To determine the eating habits of O. melanopus, scientists conducted an experiment using different media. They took agar gel infused with pea and barley extracts, and noted the resulting reaction. When used alone, both pea extract, which is not a desired food for the beetle, and barley extract, which is an alternate source, produced a weakening or halting of consumption. A combination of both, however, incited a small feeding response. Most likely, a secondary compound in barley incites an eating response, perhaps when a lack of desired food is present.

==Control==

===Biological solutions===
Scientists have had success in labs with a few types of nematode, Steinernema feltiae B30, S. carpocapsae C101, and Hetero-rhabditis bacteriophora D54. Nematodes attack the adults that overwinter in the soil, preventing them from reproducing in the spring. S. carpocapsae C101 was found to be the most effective, and even proved to be an effective alternative to pesticides. Each of the nematodes, however, was sensitive to temperature, implying that some strains would work better than others due to the temperature. Since the spread of O. melanopus is so great, a consistently important factor to consider is the temperature when selecting which strain is the most effective for the desired location.
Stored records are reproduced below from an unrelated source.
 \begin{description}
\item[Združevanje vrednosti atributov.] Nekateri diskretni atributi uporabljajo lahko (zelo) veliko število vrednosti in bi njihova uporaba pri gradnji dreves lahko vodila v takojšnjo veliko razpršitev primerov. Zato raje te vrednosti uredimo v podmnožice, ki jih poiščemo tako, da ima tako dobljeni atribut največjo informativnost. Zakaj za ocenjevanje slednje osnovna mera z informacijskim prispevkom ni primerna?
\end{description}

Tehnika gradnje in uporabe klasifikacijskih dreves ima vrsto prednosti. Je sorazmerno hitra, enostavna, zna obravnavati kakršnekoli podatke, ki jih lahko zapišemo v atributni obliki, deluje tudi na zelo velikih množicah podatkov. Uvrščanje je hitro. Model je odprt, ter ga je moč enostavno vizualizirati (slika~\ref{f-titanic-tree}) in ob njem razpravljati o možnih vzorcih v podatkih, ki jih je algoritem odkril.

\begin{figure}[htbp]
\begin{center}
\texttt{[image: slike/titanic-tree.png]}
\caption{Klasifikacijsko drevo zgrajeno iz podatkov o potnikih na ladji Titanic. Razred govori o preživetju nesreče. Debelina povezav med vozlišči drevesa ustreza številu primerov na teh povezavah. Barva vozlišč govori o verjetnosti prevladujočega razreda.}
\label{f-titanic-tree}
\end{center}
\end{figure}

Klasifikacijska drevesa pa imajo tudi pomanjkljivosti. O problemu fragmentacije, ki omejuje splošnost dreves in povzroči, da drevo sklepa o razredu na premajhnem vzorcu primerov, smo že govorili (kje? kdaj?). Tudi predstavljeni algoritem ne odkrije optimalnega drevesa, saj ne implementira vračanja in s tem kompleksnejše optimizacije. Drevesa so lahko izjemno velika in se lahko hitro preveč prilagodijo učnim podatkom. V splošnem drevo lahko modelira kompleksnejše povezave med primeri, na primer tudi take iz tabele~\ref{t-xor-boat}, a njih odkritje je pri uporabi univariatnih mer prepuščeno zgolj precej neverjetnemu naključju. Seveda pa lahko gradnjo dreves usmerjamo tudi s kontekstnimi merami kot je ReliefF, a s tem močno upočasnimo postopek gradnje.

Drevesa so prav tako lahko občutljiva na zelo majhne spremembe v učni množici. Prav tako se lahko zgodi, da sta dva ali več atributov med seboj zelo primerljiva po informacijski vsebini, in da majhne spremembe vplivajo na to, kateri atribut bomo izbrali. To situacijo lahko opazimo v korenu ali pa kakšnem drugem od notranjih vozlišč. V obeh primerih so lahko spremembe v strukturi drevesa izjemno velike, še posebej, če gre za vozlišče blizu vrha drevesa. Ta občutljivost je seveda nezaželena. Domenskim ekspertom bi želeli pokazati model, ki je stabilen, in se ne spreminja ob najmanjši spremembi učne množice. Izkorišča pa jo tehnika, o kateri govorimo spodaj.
Also, the hormone secreted by the males attracts the beetles into a trap, where they can be removed from the site.

For the adult individuals, which feed on leaves, a few options exist to control populations. The first is Hyalomyodes triangulifer, a tachinid fly that parasitizes adults of O. melanopus.

Another biological control consists of larval parasites; Diaparsis carnifer, Lemophagus curtis, and Tetrastichus julis are wasps that do this D. carnifer and L. curtis both consume the O. melanopus larvae, and T. julis lays eggs inside of the body of the O. melanopus larvae. Specifically, T. julis does not seem to pose too much risk to the crops themselves, but is extremely effective at dispatching large populations, around 90%. With all parasitic wasps in general, some experiments are proving that spraying a sugar solution on the fields encourages predators of O. melanopus to grow fast and hearty, so they can better kill off the population in the field.
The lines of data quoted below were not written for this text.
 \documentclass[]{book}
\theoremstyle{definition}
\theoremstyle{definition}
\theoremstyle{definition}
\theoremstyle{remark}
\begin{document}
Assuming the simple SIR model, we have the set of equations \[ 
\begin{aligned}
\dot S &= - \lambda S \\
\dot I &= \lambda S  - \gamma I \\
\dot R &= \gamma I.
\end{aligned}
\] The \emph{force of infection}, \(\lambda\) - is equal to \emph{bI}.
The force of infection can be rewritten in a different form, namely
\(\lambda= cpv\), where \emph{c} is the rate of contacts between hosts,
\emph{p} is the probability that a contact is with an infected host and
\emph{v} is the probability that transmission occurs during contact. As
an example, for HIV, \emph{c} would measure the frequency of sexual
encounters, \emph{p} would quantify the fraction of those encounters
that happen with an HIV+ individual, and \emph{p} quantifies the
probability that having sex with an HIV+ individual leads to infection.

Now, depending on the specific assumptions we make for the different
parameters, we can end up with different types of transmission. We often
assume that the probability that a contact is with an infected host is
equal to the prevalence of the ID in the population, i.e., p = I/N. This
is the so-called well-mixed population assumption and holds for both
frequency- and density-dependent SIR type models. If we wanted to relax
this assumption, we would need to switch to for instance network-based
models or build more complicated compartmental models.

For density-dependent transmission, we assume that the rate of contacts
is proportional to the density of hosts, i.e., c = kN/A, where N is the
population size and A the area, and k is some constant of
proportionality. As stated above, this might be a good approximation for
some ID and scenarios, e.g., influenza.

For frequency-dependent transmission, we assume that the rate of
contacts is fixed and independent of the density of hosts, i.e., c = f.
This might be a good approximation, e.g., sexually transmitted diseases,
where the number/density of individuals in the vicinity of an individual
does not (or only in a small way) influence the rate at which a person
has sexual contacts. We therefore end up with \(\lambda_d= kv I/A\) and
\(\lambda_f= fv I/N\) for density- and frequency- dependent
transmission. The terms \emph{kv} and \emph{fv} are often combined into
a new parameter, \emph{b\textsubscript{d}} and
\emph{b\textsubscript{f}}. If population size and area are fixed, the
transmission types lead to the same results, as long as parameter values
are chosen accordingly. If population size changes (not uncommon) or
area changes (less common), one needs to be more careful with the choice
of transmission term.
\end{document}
Anaphes flavipes is an egg parasitoid that lays its eggs inside of the O. melanopus egg, killing it in the process. Effectiveness is around 90%. It is a good control agent because it is hearty and its lifecycle is synchronous with that of O. melanopus, the disadvantage being that it is not host-specific, and can cause other unforeseen deaths in other bugs, disrupting the balance of the ecosystem.

The Coccinellidae ladybug beetles are known to eat the eggs and larvae of O. melanopus, and are effective in some locations.

===Other solutions===
Even without human intervention, O. melanopus has experienced a decline in the United States due to general weather conditions such as drought or excessive rainfall. In the early days of outbreak in the United States, California experimented with quarantine as the first option. Any material suspected to contain O. melanopus was not allowed into California. O. melanopus populations traveling in hay can be suppressed by compressing the hay into bales.
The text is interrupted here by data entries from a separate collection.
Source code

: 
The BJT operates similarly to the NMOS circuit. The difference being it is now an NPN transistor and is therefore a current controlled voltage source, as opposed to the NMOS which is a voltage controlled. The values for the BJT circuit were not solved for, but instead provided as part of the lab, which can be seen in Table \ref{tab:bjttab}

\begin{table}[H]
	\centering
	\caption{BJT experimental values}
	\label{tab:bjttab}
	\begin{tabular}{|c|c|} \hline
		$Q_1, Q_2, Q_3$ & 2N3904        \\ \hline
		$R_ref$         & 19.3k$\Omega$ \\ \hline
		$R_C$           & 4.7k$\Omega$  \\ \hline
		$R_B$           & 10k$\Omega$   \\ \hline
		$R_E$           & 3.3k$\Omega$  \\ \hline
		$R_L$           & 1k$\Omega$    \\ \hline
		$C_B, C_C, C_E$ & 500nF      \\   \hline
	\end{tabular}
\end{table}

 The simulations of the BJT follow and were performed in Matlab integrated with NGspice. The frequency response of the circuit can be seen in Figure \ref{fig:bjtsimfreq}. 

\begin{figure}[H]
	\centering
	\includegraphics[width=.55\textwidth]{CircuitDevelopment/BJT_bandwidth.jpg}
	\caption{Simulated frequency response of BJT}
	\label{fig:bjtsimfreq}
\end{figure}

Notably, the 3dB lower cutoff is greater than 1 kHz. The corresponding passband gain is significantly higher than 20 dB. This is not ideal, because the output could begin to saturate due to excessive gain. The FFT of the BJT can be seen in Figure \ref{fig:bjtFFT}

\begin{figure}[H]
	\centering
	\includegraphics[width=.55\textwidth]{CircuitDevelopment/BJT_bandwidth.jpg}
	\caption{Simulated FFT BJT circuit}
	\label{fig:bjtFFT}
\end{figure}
Genetically modified plants are still another option for control. Meissle et al. found that mortality of O. melanopus on Cry3Bb1 transgenic maize was double that of the wild type. Many transgenic plants seek to change the physical properties of the plant, making adhering eggs a difficult task.

In Europe, where the species is native, scientists have experimented with several pesticides. In one experiment, four pesticides belonging to two groups (organophosphates and pyrethroids) were tested to see their effects on the beetles' numbers. These were tested at several concentrations and mixtures. The chemical Vantex was superior, but the other pesticides were averaging 80% efficiency and were not to be counted out. As with many pesticides, farmers must be cautious not to spray too early, because the eggs will not be affected much, and pesticide use may actually increase the numbers of O. melanopus because predators are killed. The optimum time to begin spraying is when about 50% of the eggs have hatched. An alternative is spraying when the adults are laying their eggs, which is also shown to be effective.